The best way to stop drugged driving is to do more drunk driving enforcement.

Law enforcement officers are our best allies in the effort to reduce drugged driving and make our roads safe. Much like with drunk driving, the best way to deter and detect would-be drugged drivers is through the use of high-visibility enforcement tactics. These include sobriety checkpoints and saturation patrols.

Because of the wide array of drugs and their varying levels of impairment, training is key to ridding our roadways of drugged drivers. That’s why MADD supports the full implementation of specialized training programs to assist law enforcement officers in detecting drugged drivers.
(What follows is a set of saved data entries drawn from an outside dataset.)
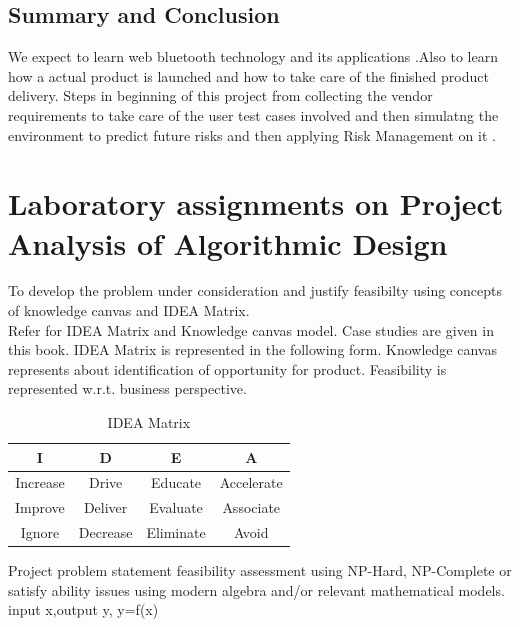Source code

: \documentclass[oneside,a4paper,12pt]{report}
\begin{document}
\begin{appendices}
\section{Summary and Conclusion}
We expect to learn web bluetooth technology and its applications .Also to learn how a actual product is launched and how to take care of the finished product delivery.
Steps in beginning of  this project from collecting the vendor requirements to take  care of the user test cases involved and then simulatng the environment to predict future risks and then applying Risk Management on it .


\chapter{Laboratory assignments on Project Analysis of Algorithmic Design}

To develop the problem under consideration and justify feasibilty using
concepts of knowledge canvas and IDEA Matrix.\\
Refer \cite{innovationbook} for IDEA Matrix and Knowledge canvas model. Case studies are given in this book. IDEA Matrix is represented in the following form. Knowledge canvas represents about identification  of opportunity for product. Feasibility is represented w.r.t. business perspective.\\ 

\begin{table}[!htbp]
\begin{center}
  \begin{tabular}{| c | c | c | c |}
\hline
 I & D & E & A \\ 
\hline
Increase & Drive & Educate & Accelerate \\
\hline
Improve & Deliver & Evaluate & Associate  \\
 \hline
Ignore & Decrease & Eliminate & Avoid \\
\hline
\end{tabular}
 \caption { IDEA Matrix }
 \label{tab:imatrix}
\end{center}
\end{table}

Project problem statement feasibility assessment using NP-Hard, NP-Complete or satisfy ability issues using modern algebra and/or relevant mathematical models.
 input x,output y, y=f(x)












\end{appendices}
\end{document}
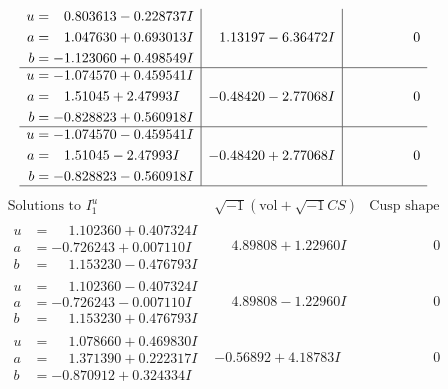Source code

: \documentclass[1p]{elsarticle_modified}
\theoremstyle{definition}
\newcommand{\I}{\sqrt{-1}}
\begin{document}
$$\begin{array}{c|c|c}
\begin{aligned}
u &= \phantom{-}0.803613 - 0.228737 I \\
a &= \phantom{-}1.047630 + 0.693013 I \\
b &= -1.123060 + 0.498549 I\end{aligned}
 & \phantom{-}1.13197 - 6.36472 I & \phantom{-0.000000 } 0 \\ \hline\begin{aligned}
u &= -1.074570 + 0.459541 I \\
a &= \phantom{-}1.51045 + 2.47993 I \\
b &= -0.828823 + 0.560918 I\end{aligned}
 & -0.48420 - 2.77068 I & \phantom{-0.000000 } 0 \\ \hline\begin{aligned}
u &= -1.074570 - 0.459541 I \\
a &= \phantom{-}1.51045 - 2.47993 I \\
b &= -0.828823 - 0.560918 I\end{aligned}
 & -0.48420 + 2.77068 I & \phantom{-0.000000 } 0\\
 \hline 
 \end{array}$$\newpage$$\begin{array}{c|c|c}  
\text{Solutions to }I^u_{1}& \I (\text{vol} + \sqrt{-1}CS) & \text{Cusp shape}\\
 \hline 
\begin{aligned}
u &= \phantom{-}1.102360 + 0.407324 I \\
a &= -0.726243 + 0.007110 I \\
b &= \phantom{-}1.153230 - 0.476793 I\end{aligned}
 & \phantom{-}4.89808 + 1.22960 I & \phantom{-0.000000 } 0 \\ \hline\begin{aligned}
u &= \phantom{-}1.102360 - 0.407324 I \\
a &= -0.726243 - 0.007110 I \\
b &= \phantom{-}1.153230 + 0.476793 I\end{aligned}
 & \phantom{-}4.89808 - 1.22960 I & \phantom{-0.000000 } 0 \\ \hline\begin{aligned}
u &= \phantom{-}1.078660 + 0.469830 I \\
a &= \phantom{-}1.371390 + 0.222317 I \\
b &= -0.870912 + 0.324334 I\end{aligned}
 & -0.56892 + 4.18783 I & \phantom{-0.000000 } 0 \\ \hline\begin{aligned}

\end{aligned}
\end{array}$$
\end{document}
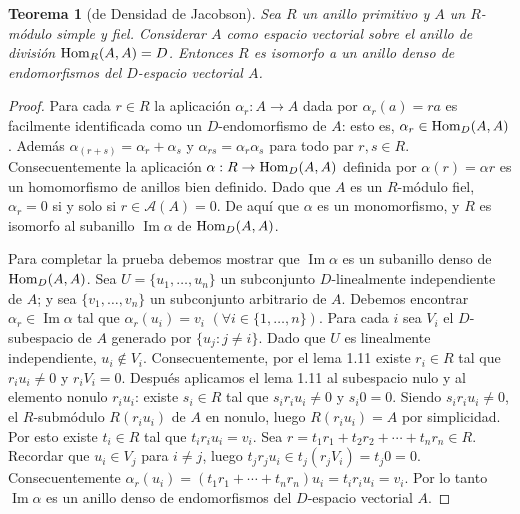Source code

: \documentclass{report}
\newcommand{\Hom}{\textnormal{Hom}}
\DeclareMathOperator{\image}{\text{Im}}
\newtheorem{theorem}{Teorema}
\begin{document}
  \begin{theorem}[de Densidad de Jacobson]
    Sea \(R\) un anillo primitivo y \(A\) un \(R\)-módulo simple y fiel.
    Considerar \(A\) como espacio vectorial sobre el anillo de división \(\Hom_R(A, A) = D\).
    Entonces \(R\) es isomorfo a un anillo denso de endomorfismos del \(D\)-espacio vectorial \(A\).
  \end{theorem}
  \begin{proof}
    Para cada \(r \in R\) la aplicación \(\alpha_r : A \rightarrow A\) dada por \(\alpha_r(a) = r a\) es facilmente identificada como un \(D\)-endomorfismo de \(A\): esto es, \(\alpha_r \in \Hom_D(A, A)\).
    Además \(\alpha_{(r + s)} = \alpha_r + \alpha_s\) y \(\alpha_{r s} = \alpha_r \alpha_s\) para todo par \(r, s \in R\).
    Consecuentemente la aplicación \(\alpha : R \rightarrow \Hom_D(A, A)\) definida por \(\alpha(r) = \alpha r\) es un homomorfismo de anillos bien definido.
    Dado que \(A\) es un \(R\)-módulo fiel, \(\alpha_r = 0\) si y solo si \(r \in \mathcal{A}(A) = 0\).
    De aquí que \(\alpha\) es un monomorfismo, y \(R\) es isomorfo al subanillo \(\image \alpha\) de \(\Hom_D(A, A)\).

    Para completar la prueba debemos mostrar que \(\image \alpha\) es un subanillo denso de \(\Hom_D(A, A)\).
    Sea \(U = \{u_1, \dots, u_n\}\) un subconjunto \(D\)-linealmente independiente de \(A\); y sea \(\{v_1, \dots, v_n\}\) un subconjunto arbitrario de \(A\).
    Debemos encontrar \(\alpha_r \in \image \alpha\) tal que \(\alpha_r(u_i) = v_i\) \((\forall i \in \{1, \dots, n\})\).
    Para cada \(i\) sea \(V_i\) el \(D\)-subespacio de \(A\) generado por \(\{u_j : j \neq i\}\).
    Dado que \(U\) es linealmente independiente, \(u_i \notin V_i\).
    Consecuentemente, por el lema 1.11 existe \(r_i \in R\) tal que \(r_i u_i \neq 0\) y \(r_i V_i = 0\).
    Después aplicamos el lema 1.11 al subespacio nulo y al elemento nonulo \(r_i u_i\):
    existe \(s_i \in R\) tal que \(s_i r_i u_i \neq 0\) y \(s_i 0 = 0\).
    Siendo \(s_i r_i u_i \neq 0\), el \(R\)-submódulo \(R (r_i u_i)\) de \(A\) en nonulo, luego \(R (r_i u_i) = A\) por simplicidad.
    Por esto existe \(t_i \in R\) tal que \(t_i r_i u_i = v_i\).
    Sea \(r = t_1 r_1 + t_2 r_2 + \cdots + t_n r_n \in R\).
    Recordar que \(u_i \in V_j\) para \(i \neq j\), luego \(t_j r_j u_i \in t_j (r_j V_i) = t_j 0 = 0\).
    Consecuentemente \(\alpha_r(u_i) = (t_1 r_1 + \cdots + t_n r_n) u_i = t_i r_i u_i = v_i\).
    Por lo tanto \(\image \alpha\) es un anillo denso de endomorfismos del \(D\)-espacio vectorial \(A\).
  \end{proof}
\end{document}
It’s more important than ever for MADD to be at the table to make sure that impaired driving does not increase as new laws go into effect and public attitudes change. While research and evidence remains unclear into the impacts of drugged driving, we do know that the same tools and strategies that stop drunk driving will stop drugged driving, too.

Drug Recognition Experts
The Drug Evaluation and Classification (DEC) program was created through a collaboration between the National Highway Traffic Safety Administration (NHTSA) and the International Association of Chiefs of Police (IACP).

The DEC program, also referred to as the Drug Recognition Expert (DRE) program, was developed to help officers identifying drug-impaired drivers. To become a DRE, officers must follow a rigorous three-phase training curriculum and learn to conduct a standardized and systematic 12-step evaluation consisting of physical, mental and medical components.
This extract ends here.